Many companies – particularly those that serve or sell any kind of food or beverages – may have strict policies about when and where employees can consume those goods and how they must pay for them. However, there may be some cases when a physical condition or illness may necessitate a reasonable accommodation that deviates from such policies. This was the case in EEOC v. Dolgen corp, LLC, dba Dollar General Corporation, recently before the U.S. District Court for the Eastern District of Tennessee.
The worker in this case was a cashier who was also a diabetic who was insulin-dependent. This condition is also referred to as Type 1 diabetes, and it occurs when the body fails to produce insulin, which is the hormone the body needs to get glucose – the simple sugar used for energy, derived from sugars and starches. A condition called hypoglycemia, also known as low blood sugar, can arise when the level of glucose in the bloodstream drops below normal. Symptoms can range from being shaky to dizzy to weak or irritable to losing consciousness or having seizures. It can even be deadly if not treated right away.
According to the Equal Employment Opportunity Commission, plaintiff had previously informed her supervisor that she was a diabetic and asked on several occasions that her supervisor let her keep a sugary drink, such as juice, near the register to help prevent a hypoglycemic episode. Her supervisor would later testify at trial that it was company policy not to allow cashiers to keep any food or drinks near the register, as it did not allow “grazing” by cashiers. However, the company did have a reasonable accommodation policy that could have allowed the worker to keep her drink near the register. Problem was that for whatever reason, the workers at this particular store – including the management – were unaware of this policy.

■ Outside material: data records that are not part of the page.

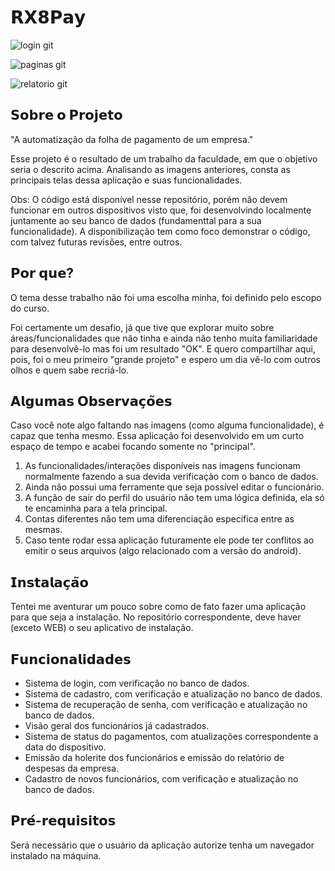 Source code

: # 𝗥𝗫𝟴𝗣𝗮𝘆 

![login git](https://github.com/lucascyus/RX8Pay-Web/assets/134895984/e509bf8f-faa2-4f9c-91ab-da079aadd1a2)

![paginas git](https://github.com/lucascyus/RX8Pay-Web/assets/134895984/00c5b574-9cea-4f98-a04a-a970f3d2395c)

![relatorio git](https://github.com/lucascyus/RX8Pay-Mobile/assets/134895984/b6ac41ab-dd49-4321-9b99-fb4e6c44bcd5)

## 𝗦𝗼𝗯𝗿𝗲 𝗼 𝗣𝗿𝗼𝗷𝗲𝘁𝗼

"A automatização da folha de pagamento de um empresa."

Esse projeto é o resultado de um trabalho da faculdade, em que o objetivo seria o descrito acima. Analisando as imagens anteriores, consta as principais telas dessa aplicação e suas funcionalidades. 

Obs: O código está disponível nesse repositório, porém não devem funcionar em outros dispositivos visto que, foi desenvolvindo localmente juntamente ao seu banco de dados (fundamenttal para a sua funcionalidade). A disponibilização tem como foco demonstrar o código, com talvez
futuras revisões, entre outros.

## 𝗣𝗼𝗿 𝗾𝘂𝗲?

O tema desse trabalho não foi uma escolha minha, foi definido pelo escopo do curso.

Foi certamente um desafio, já que tive que explorar muito sobre áreas/funcionalidades que não tinha e ainda não tenho muita familiaridade para desenvolvê-lo mas foi um resultado "OK". E quero compartilhar aqui, pois, foi o meu primeiro "grande projeto" e espero um dia vê-lo com outros 
olhos e quem sabe recriá-lo.

## 𝗔𝗹𝗴𝘂𝗺𝗮𝘀 𝗢𝗯𝘀𝗲𝗿𝘃𝗮𝗰̧𝗼̃𝗲𝘀

Caso você note algo faltando nas imagens (como alguma funcionalidade), é capaz que tenha mesmo. Essa aplicação foi desenvolvido em um curto espaço de tempo e acabei focando somente no "principal".

1. As funcionalidades/interações disponíveis nas imagens funcionam normalmente fazendo a sua devida verificação com o banco de dados.
2. Ainda não possui uma ferramente que seja possível editar o funcionário.
3. A função de sair do perfil do usuário não tem uma lógica definida, ela só te encaminha para a tela principal.
4. Contas diferentes não tem uma diferenciação específica entre as mesmas.
5. Caso tente rodar essa aplicação futuramente ele pode ter conflitos ao emitir o seus arquivos (algo relacionado com a versão do android).

## 𝗜𝗻𝘀𝘁𝗮𝗹𝗮𝗰̧𝗮̃𝗼

Tentei me aventurar um pouco sobre como de fato fazer uma aplicação para que seja a instalação. No repositório correspondente, deve haver (exceto WEB) o seu aplicativo de instalação. 

## 𝗙𝘂𝗻𝗰𝗶𝗼𝗻𝗮𝗹𝗶𝗱𝗮𝗱𝗲𝘀

  + Sistema de login, com verificação no banco de dados.
  + Sistema de cadastro, com verificação e atualização no banco de dados.
  + Sistema de recuperação de senha, com verificação e atualização no banco de dados.
  + Visão geral dos funcionários já cadastrados.
  + Sistema de status do pagamentos, com atualizações correspondente a data do dispositivo.
  + Emissão da holerite dos funcionários e emissão do relatório de despesas da empresa.
  + Cadastro de novos funcionários, com verificação e atualização no banco de dados.

## 𝗣𝗿𝗲́-𝗿𝗲𝗾𝘂𝗶𝘀𝗶𝘁𝗼𝘀

Será necessário que o usuário da aplicação autorize tenha um navegador instalado na máquina.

One day, while working alone in the store, the worker in question consumed a small container of orange juice from the store before she paid for it (and she did later pay for it). This was in conflict with the company’s policy against grazing. However, she only did so, she said, because she felt the onset of a hypoglycemic attack. Once the medical emergency risk had subsided, the worker paid for the bottle of fruit juice, which cost a grand total of $1.69 plus tax.

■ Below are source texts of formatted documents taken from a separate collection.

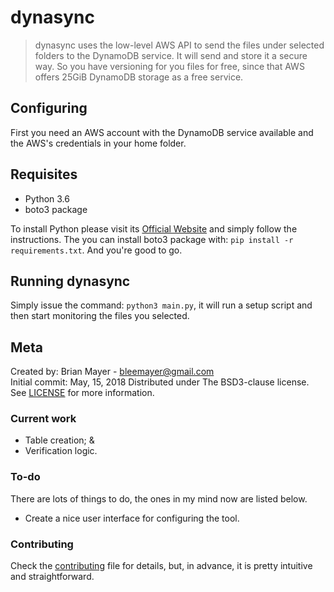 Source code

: # dynasync

> dynasync uses the low-level AWS API to send the files under selected folders to the DynamoDB service. It will send and store it a secure way. So you have versioning for you files for free, since that AWS offers 25GiB DynamoDB storage as a free service.

## Configuring

First you need an AWS account with the DynamoDB service available and the AWS's credentials in your home folder.

## Requisites

- Python 3.6
- boto3 package

To install Python please visit its [Official Website](https://www.python.org/) and simply follow the instructions. The you can install boto3 package with: `pip install -r requirements.txt`. And you're good to go.

## Running dynasync

Simply issue the command: `python3 main.py`, it will run a setup script and then start monitoring the files you selected.

## Meta

Created by: Brian Mayer - bleemayer@gmail.com	
Initial commit: May, 15, 2018
Distributed under The BSD3-clause license. See [LICENSE](LICENSE) for more information.

### Current work

- Table creation; &
- Verification logic.

### To-do

There are lots of things to do, the ones in my mind now are listed below.

- Create a nice user interface for configuring the tool.

### Contributing

Check the [contributing](CONTRIBUTING.md) file for details, but, in advance, it is pretty intuitive and straightforward.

A few weeks later, a district manager, alongside a loss prevention supervisor, went to the store to address a reportedly ongoing issue of “inventory shrinkage.” It was at that time the worker confessed to drinking an orange juice before she had actually bought it. Managers fired the worker – even though they were aware she consumed the juice because of her Type 1 diabetes and even though she had asked to keep the juice at her register, a request that was denied.
The former worker filed a complaint with the EEOC, which in turn filed a lawsuit for disability discrimination, which the victim later joined.
After settlement negotiations failed, the case went before a jury, which awarded $27,565 in back pay to the worker, plus another $250,000 in compensatory damages.
The EEOC later released a statement saying that while they were “very pleased” with the verdict, it’s disappointing that companies continue to flout the basic requirements under the Americans with Disabilities Act. Here, although the company had a policy for reasonable accommodation, it failed to make sure its employees and supervisors knew about it. Then, rather than accept responsibility for this, the company tried to argue the worker wasn’t entitled to a reasonable accommodation. That strategy didn’t pay off in this case.
Jurors sent a very clear message here: Train your workers on the ADA’s reasonable accommodation requirements.